[Stored data]
= Beginning of Section =
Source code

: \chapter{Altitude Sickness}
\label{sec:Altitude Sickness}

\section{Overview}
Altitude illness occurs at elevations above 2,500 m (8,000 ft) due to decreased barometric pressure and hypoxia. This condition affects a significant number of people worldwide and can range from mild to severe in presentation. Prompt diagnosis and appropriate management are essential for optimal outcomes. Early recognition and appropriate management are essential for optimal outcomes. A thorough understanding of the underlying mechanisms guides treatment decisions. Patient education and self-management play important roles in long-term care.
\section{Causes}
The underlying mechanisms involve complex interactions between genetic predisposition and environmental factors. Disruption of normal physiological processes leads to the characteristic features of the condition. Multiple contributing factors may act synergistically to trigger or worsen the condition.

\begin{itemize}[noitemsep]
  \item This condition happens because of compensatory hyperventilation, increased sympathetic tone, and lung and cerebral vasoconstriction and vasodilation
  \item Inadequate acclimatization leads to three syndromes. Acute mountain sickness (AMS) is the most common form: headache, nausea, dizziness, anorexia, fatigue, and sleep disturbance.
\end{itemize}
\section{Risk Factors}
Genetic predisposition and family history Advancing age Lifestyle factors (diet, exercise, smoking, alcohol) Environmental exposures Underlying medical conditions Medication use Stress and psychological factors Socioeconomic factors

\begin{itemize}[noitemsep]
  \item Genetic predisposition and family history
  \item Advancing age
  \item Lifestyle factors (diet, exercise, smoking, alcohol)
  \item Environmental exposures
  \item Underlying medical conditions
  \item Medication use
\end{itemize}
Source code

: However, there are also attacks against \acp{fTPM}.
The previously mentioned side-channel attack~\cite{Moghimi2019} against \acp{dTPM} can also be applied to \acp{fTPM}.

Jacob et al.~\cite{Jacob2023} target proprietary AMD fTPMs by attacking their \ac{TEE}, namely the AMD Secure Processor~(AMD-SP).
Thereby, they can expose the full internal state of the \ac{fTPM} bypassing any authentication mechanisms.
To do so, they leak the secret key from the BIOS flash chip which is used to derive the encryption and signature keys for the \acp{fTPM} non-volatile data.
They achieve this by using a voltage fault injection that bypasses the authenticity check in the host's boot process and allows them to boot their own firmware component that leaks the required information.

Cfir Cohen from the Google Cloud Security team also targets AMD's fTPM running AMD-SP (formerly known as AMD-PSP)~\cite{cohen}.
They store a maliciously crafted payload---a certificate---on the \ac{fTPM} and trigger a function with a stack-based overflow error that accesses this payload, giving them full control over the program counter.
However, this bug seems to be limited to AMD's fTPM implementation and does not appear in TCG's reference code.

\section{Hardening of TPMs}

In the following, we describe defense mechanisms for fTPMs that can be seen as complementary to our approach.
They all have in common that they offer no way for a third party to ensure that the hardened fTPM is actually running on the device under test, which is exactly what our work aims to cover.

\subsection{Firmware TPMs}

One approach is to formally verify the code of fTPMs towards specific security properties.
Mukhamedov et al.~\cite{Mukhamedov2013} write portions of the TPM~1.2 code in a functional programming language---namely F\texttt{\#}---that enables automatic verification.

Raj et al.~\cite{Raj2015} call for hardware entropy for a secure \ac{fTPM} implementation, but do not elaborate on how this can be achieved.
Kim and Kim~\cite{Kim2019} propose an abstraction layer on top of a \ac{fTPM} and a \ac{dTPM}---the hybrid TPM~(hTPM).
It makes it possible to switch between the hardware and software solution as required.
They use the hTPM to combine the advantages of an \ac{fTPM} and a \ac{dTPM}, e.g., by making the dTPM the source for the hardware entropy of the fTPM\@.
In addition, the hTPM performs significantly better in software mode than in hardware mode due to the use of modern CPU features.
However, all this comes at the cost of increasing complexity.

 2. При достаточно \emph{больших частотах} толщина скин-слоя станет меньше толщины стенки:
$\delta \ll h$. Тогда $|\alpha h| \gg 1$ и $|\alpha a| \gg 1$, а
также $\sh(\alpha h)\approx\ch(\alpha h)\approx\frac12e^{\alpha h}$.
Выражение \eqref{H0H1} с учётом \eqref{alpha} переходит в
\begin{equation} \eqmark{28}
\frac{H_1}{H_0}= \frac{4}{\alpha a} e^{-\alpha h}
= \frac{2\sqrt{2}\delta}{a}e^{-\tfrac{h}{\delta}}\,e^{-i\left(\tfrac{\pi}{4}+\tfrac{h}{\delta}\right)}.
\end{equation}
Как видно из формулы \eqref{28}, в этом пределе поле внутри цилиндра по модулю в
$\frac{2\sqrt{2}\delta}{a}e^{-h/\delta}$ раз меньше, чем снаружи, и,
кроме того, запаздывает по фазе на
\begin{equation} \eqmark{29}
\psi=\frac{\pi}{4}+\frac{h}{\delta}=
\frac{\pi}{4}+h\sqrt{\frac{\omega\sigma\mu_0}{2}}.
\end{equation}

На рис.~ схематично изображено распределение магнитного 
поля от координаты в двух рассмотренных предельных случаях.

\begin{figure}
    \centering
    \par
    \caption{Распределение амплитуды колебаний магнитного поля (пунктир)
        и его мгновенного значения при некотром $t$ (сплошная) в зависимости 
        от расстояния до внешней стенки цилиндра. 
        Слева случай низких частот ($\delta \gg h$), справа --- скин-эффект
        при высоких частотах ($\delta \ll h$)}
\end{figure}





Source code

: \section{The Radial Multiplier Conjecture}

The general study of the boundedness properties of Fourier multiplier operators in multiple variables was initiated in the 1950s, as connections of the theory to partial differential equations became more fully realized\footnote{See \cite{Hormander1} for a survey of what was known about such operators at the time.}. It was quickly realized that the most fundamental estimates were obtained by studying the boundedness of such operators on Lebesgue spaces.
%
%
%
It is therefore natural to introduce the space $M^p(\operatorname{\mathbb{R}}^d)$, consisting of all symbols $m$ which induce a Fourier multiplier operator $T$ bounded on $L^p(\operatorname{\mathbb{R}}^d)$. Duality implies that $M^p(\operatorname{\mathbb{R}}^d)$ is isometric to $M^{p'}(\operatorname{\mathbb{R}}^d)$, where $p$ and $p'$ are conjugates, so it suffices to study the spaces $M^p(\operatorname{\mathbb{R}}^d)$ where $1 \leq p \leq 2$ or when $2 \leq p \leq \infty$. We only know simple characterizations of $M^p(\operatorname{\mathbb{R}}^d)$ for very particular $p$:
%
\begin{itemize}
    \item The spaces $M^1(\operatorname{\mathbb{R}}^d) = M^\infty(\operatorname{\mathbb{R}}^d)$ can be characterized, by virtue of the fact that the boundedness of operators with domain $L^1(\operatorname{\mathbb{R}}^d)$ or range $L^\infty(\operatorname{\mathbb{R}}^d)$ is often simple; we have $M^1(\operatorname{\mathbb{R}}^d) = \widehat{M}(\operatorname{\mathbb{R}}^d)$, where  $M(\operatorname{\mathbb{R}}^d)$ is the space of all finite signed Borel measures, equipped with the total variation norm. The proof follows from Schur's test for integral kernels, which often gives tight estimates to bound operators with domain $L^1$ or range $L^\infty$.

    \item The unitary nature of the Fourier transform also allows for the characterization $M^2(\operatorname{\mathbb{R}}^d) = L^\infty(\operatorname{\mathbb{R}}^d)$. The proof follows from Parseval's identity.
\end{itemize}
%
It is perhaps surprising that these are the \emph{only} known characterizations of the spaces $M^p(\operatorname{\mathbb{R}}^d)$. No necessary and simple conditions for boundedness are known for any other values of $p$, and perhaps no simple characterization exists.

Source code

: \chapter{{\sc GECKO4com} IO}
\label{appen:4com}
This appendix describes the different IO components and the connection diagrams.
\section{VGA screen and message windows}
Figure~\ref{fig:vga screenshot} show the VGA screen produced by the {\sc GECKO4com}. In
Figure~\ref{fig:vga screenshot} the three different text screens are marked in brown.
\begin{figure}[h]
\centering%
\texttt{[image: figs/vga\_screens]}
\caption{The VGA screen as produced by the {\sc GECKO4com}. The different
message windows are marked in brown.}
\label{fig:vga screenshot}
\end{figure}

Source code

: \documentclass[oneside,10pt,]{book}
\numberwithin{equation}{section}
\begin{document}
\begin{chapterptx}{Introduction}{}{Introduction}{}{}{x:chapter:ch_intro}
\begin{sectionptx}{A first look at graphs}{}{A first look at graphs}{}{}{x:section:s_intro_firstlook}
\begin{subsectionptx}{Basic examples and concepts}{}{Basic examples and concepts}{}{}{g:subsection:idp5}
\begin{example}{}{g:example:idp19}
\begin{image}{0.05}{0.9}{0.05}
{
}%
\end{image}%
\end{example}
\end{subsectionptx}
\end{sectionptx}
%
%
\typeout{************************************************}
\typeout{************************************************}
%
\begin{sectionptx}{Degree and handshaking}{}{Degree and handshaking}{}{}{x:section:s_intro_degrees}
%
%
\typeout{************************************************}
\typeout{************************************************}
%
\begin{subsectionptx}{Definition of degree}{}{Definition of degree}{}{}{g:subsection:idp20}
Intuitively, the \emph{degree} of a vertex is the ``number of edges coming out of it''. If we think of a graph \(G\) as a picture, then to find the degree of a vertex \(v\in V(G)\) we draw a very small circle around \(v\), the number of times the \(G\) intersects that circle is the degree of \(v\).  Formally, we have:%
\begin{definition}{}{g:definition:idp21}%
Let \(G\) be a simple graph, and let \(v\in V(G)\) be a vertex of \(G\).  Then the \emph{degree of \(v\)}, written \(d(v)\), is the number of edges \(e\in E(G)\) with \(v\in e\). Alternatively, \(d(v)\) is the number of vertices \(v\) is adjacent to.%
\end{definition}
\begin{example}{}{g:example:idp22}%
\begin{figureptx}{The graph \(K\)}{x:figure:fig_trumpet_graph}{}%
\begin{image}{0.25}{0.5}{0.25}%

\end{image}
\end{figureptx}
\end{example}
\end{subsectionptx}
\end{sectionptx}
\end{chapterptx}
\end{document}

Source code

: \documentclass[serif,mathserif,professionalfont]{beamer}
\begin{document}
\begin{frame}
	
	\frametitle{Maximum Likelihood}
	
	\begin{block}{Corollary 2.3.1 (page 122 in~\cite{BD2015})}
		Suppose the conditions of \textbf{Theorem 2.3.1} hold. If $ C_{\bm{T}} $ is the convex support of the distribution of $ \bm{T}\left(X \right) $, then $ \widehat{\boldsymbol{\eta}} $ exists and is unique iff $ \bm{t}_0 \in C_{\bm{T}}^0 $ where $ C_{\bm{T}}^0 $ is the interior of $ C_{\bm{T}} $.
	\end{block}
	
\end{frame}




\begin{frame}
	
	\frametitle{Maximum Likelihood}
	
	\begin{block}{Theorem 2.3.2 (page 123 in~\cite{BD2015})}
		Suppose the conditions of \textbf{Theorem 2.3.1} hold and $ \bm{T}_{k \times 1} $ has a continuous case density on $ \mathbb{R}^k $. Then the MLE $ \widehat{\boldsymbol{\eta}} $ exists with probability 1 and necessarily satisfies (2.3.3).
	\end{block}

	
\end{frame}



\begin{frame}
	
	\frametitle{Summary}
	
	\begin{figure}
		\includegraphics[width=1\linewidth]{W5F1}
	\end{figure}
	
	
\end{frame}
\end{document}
= End of Section =
When the word "implementation" shows up in a line of the entries, pull that line out.

However, this bug seems to be limited to AMD's fTPM implementation and does not appear in TCG's reference code.
Raj et al.~\cite{Raj2015} call for hardware entropy for a secure \ac{fTPM} implementation, but do not elaborate on how this can be achieved.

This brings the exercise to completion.